Essa é provavelmente a primeira vez que um veículo de imprensa desaconselha que um profissional de imprensa a ser contratado tenha apreço por textos com personalidade autônoma e qualidades críticas (ou mesmo habilidade em redigir textos assim, dada a ambiguidade do requisito). Não há notícia de algo semelhante que já tenha sido registrado anteriormente. É já bem sabido que o esforço dos veículos de comunicação “mainstream” do País, nos últimos 10 anos, consistiu justamente em estimular a acriticidade interna, a subserviência intelectual e a uniformidade política. Havia um objetivo político embutido (que foi alcançado, mas trouxe consigo o avanço fascista). Mas isso foi feito de forma progressiva, com expurgos pontuais nas redações, macartismo programático, promoção do puxa-saquismo e alcaguetismo – a orientação ainda não tinha sido colocada de forma tão explícita quanto nesse anúncio do jornal paranaense.
A Gazeta do Povo se destacou, nos últimos quatro anos, pelo chapa-branquismo desabrido em relação ao governo de Jair Bolsonaro (quanto aos estaduais, o sabujismo já é histórico e consolidado).
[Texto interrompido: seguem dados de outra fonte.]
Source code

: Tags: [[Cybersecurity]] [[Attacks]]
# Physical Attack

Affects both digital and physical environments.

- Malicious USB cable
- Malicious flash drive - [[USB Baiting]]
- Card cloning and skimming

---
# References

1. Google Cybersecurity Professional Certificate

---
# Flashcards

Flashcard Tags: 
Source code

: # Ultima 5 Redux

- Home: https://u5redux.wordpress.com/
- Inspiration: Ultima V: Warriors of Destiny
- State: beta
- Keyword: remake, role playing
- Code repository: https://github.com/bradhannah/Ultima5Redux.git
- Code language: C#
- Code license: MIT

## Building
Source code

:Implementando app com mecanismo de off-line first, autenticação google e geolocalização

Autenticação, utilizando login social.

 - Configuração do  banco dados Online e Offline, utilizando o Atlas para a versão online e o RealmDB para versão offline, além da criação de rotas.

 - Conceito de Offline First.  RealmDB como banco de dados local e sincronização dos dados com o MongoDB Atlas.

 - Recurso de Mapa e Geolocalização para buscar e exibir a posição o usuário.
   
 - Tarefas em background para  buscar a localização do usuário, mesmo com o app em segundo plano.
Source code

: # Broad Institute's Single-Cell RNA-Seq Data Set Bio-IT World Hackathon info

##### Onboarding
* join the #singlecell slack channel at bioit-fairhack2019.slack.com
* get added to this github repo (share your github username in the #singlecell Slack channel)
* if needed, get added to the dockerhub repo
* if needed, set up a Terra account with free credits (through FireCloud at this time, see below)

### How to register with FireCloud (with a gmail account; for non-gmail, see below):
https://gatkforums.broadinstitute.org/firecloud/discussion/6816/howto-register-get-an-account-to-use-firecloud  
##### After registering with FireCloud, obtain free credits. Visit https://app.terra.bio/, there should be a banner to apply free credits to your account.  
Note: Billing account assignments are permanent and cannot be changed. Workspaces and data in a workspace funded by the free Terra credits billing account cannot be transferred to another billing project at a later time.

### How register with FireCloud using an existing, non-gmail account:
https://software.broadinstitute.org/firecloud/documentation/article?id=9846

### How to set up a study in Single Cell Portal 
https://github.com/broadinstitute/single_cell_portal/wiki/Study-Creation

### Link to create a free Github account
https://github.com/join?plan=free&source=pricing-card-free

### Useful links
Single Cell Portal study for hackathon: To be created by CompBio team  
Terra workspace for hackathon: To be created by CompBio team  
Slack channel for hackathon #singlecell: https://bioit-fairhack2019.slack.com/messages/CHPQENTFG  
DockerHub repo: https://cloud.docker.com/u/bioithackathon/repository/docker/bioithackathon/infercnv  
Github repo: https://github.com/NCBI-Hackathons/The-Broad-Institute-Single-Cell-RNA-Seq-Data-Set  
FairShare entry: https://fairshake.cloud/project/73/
Totalmente dócil e até mesmo guardiã dos interesses do governo, a empresa chegou a ser incluída, em relatório preliminar da Comissão Parlamentar Mista de Inquérito (CPMI) das Fake News, em 2020, como um disseminador de notícias falsas. Pressionada, a CPMI retirou o nome da Gazeta de seu texto. De um Editor de Cultura, o que mais se exige é que tenha notável capacidade de crítica e critérios estéticos. Mas o fato é que, para se investir das qualidades de jornalista e bolsonarista ao mesmo tempo, é preciso um pouco mais do que ausência de espírito crítico…
O anúncio da Gazeta do Povo também recomenda ao postulante à vaga que este tenha “hábito de leitura de veículos de imprensa internacionais de linha conservadora”. Tirando duas ou três exceções, todos os veículos da grande imprensa do Planeta são de orientação liberal e conservadora (The New York Times, La Repubblica, Le Monde), mas certamente não é a esses que o anúncio se refere. Trata-se da extrema direita. Essa orientação parte da família proprietária do veículo: o atual presidente do GRPCOM, grupo que edita a Gazeta e é dono das afiliadas da TV Globo no Paraná, Guilherme Döring Cunha Pereira, é integrante do Opus Dei, grupo conservador da Igreja Católica. Uma reportagem do Intercept mostra como se deu essa guinada da Gazeta em direção à radicalização política e comportamental nos últimos anos.